Science

SpaceX: Elon Musk Reveals How Mars-Bound Raptor Engine Tests Are Going

by Mike Brown

Elon Musk’s Mars-bound rocket is making big progress. On Tuesday, the SpaceX CEO revealed on Twitter that the Raptor engine, which will be used to power the “BFR” rocket that could take humans to Mars as soon as 2024, is making “good progress,” with Musk “really proud of this design & SpaceX propulsion team” and praising the engine as “something special.”

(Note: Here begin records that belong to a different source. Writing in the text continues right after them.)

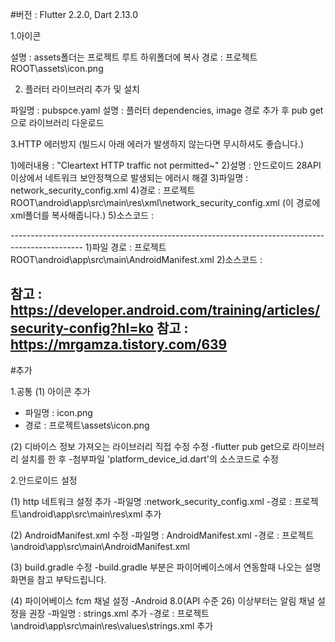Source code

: #버전 : Flutter 2.2.0, Dart 2.13.0

1.아이콘

설명 : assets폴더는 프로젝트 루트 하위폴더에 복사
경로 : 프로젝트ROOT\assets\icon.png


2. 플러터 라이브러리 추가 및 설치

파일명 : pubspce.yaml
설명 : 플러터 dependencies, image 경로 추가 후 pub get으로 라이브러리 다운로드


3.HTTP 에러방지 (빌드시 아래 에러가 발생하지 않는다면 무시하셔도 좋습니다.)

1)에러내용 : "Cleartext HTTP traffic not permitted~"
2)설명 : 안드로이드 28API 이상에서 네트워크 보안정책으로 발생되는 에러시 해결
3)파일명 : network_security_config.xml
4)경로 : 프로젝트ROOT\android\app\src\main\res\xml\network_security_config.xml
          (이 경로에 xml폴더를 복사해줍니다.)
5)소스코드 : 

<?xml version="1.0" encoding="utf-8"?>
<network-security-config>
    <base-config cleartextTrafficPermitted="true">
        <trust-anchors>
            <certificates src="system" />
        </trust-anchors>
    </base-config>
</network-security-config>
------------------------------------------------------------------------------------------------
1)파일 경로 : 프로젝트ROOT\android\app\src\main\AndroidManifest.xml
2)소스코드 :
 
<uses-permission android:name="android.permission.INTERNET" />
<activity
android:networkSecurityConfig="@xml/network_security_config"
android:usesCleartextTraffic="true">

참고 : https://developer.android.com/training/articles/security-config?hl=ko
참고 : https://mrgamza.tistory.com/639
------------------------------------------------------------------------------------------------

#추가 

1.공통 
(1) 아이콘 추가
- 파일명 : icon.png
- 경로 : 프로젝트\assets\icon.png

(2) 디바이스 정보 가져오는 라이브러리 직접 수정 수정
-flutter pub get으로 라이브러리 설치를 한 후 
-첨부파일 'platform_device_id.dart'의 소스코드로 수정


2.안드로이드 설정

(1) http 네트워크 설정 추가
-파일명 :network_security_config.xml
-경로 : 프로젝트\android\app\src\main\res\xml 추가

(2) AndroidManifest.xml 수정
-파일명 : AndroidManifest.xml
-경로 : 프로젝트\android\app\src\main\AndroidManifest.xml

(3) build.gradle 수정
-build.gradle 부분은 파이어베이스에서 연동할때 나오는 설명화면을 참고 부탁드립니다.

(4) 파이어베이스 fcm 채널 설정
-Android 8.0(API 수준 26) 이상부터는 알림 채널 설정을 권장
-파일명 : strings.xml 추가
-경로 : 프로젝트\android\app\src\main\res\values\strings.xml 추가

The engine, first announced in 2009, took center stage at the International Astronautical Congress in Adelaide, Australia, back in September 2017. A staggering 31 Raptors will power the BFR — an abbreviation that stands for “big” and “rocket” — to produce liftoff thrust of 5,400 tons to lift the total vehicle mass of 4,400 tons. At the conference, Musk said the company has run over 1,200 seconds of firing across 42 main engine tests, with the longest test lasting 100 seconds. Test engines operated at 200 atmospheres of pressure, with the final version expected to work at 250 to 300. It seems these tests have progressed even further.

The engine packs a far bigger punch than the Merlin engines behind the company’s current Falcon 9 rockets. At the conference, Musk explained that the sea-level Raptor engines will produce a thrust of 1,700 kilonewtons with a specific impulse of 330 seconds at sea level, rising to 356 seconds in vacuum, and an exit diameter of 1.3 meters. The thrust of the vacuum engines will total 1,900 kilonewtons,, with a a specific impulse of 375 seconds and an an exit diameter of 2.4 meters.

Musk has big plans for these engines. The first BFR missions are scheduled for 2022, when two rockets will send the first unmanned cargo to Mars. This will be followed by four BFRs, two unmanned and two manned, which will place the first humans on Mars and establish a refueling system to get back home.

It’s unclear when SpaceX will next reveal updates for the Raptor engine. SpaceX has not announced whether it’s attending this year’s International Astronautical Congress, scheduled for October 1-5 in Bremen, Germany, but Musk’s appearance at the past two shows has fans excited for the possibility of another update at the event.

Apollo 11 astronaut Buzz Aldrin’s dream to “get your ass to Mars” may finally come true.